Teacher encourages females to join the engineering field

Robotics instructor pushes for more females on the team


Junior Melissa Bushong works during engineering class as the only female in the room.

Tabby Fitzgerald, Reporter

From the simple pencil to the complicated iPhone, these things go through a three-step process of creation- design, machine and robot inspection. But who is in charge of making sure everything goes right? The answer is engineers.

Surprisingly, out of the billions of females in the world, only 13 percent of engineers are female. Engineer teacher Mark Snodgrass has been trying to recruit more girls to join both engineering classes and the robotics team.

“I do my best to have my students help recruit their peers and their friends,” Snodgrass said. “We’ve had engineering nights and call out meetings.”

At the previous school Snodgrass worked at, he started a club at the middle school called I.T. (Information Technology) Girls to get girls to do programming and simple machining. Snodgrass did this so that the girls could feel confident to do it during high school.

According to Snodgrass there are more scholarships available for females in engineering and robotics than for males.
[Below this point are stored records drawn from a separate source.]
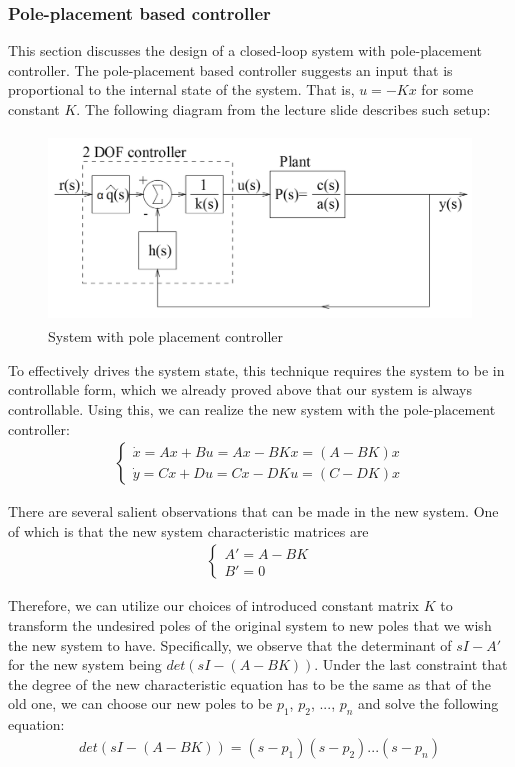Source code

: \documentclass [12pt,letterpaper]{exam}
\begin{document}
\subsubsection{Pole-placement based controller}
This section discusses the design of a closed-loop system with pole-placement controller. The pole-placement based controller suggests an input that is proportional to the internal state of the system. That is, $u = -Kx$ for some constant $K$. The following diagram from the lecture slide describes such setup:
\begin{figure}[H]
  \centering
    \includegraphics[width=12.76cm, height=5cm]{pl_diagram} 
  \caption{System with pole placement controller}
  \label{fig:pl_diagram}
\end{figure}

To effectively drives the system state, this technique requires the system to be in controllable form, which we already proved above that our system is always controllable. Using this, we can realize the new system with the pole-placement controller:
\begin{align}
\begin{cases}
\dot{x} = Ax + Bu = Ax - BKx = (A - BK)x \\
\dot{y} = Cx + Du = Cx - DKu = (C - DK)x
\end{cases}
\end{align}

There are several salient observations that can be made in the new system. One of which is that the new system characteristic matrices are
\begin{align}
\begin{cases}
A' = A - BK \\
B' = 0
\end{cases}
\end{align}

Therefore, we can utilize our choices of introduced constant matrix $K$ to transform the undesired poles of the original system to new poles that we wish the new system to have. Specifically, we observe that the determinant of $sI - A'$ for the new system being $det(sI - (A - BK))$. Under the last constraint that the degree of the new characteristic equation has to be the same as that of the old one, we can choose our new poles to be $p_1$, $p_2$, ..., $p_n$ and solve the following equation:
\begin{align}
det(sI - (A - BK)) = (s - p_1)(s - p_2)...(s - p_n)
\end{align}
\end{document}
On a website called Stemconnector, there are many different scholarships available for many different colleges across the U.S. ranging everywhere from the University of Hawaii to Nebraska Wesleyan University.

Although there aren’t very many girls in engineering, 2 girls for every 30 students in SHS according to Snodgrass, getting involved not only will look good on college applications and future applications for employers, but it will also help you to be more involved with the school and make new friends, according to Guidance counselor Briana Underwood.

“High school is so much more than what you learn sitting in a classroom room,” Underwood said. “It’s about friendships, connections, skills that you learn when being in extra curricular activities.”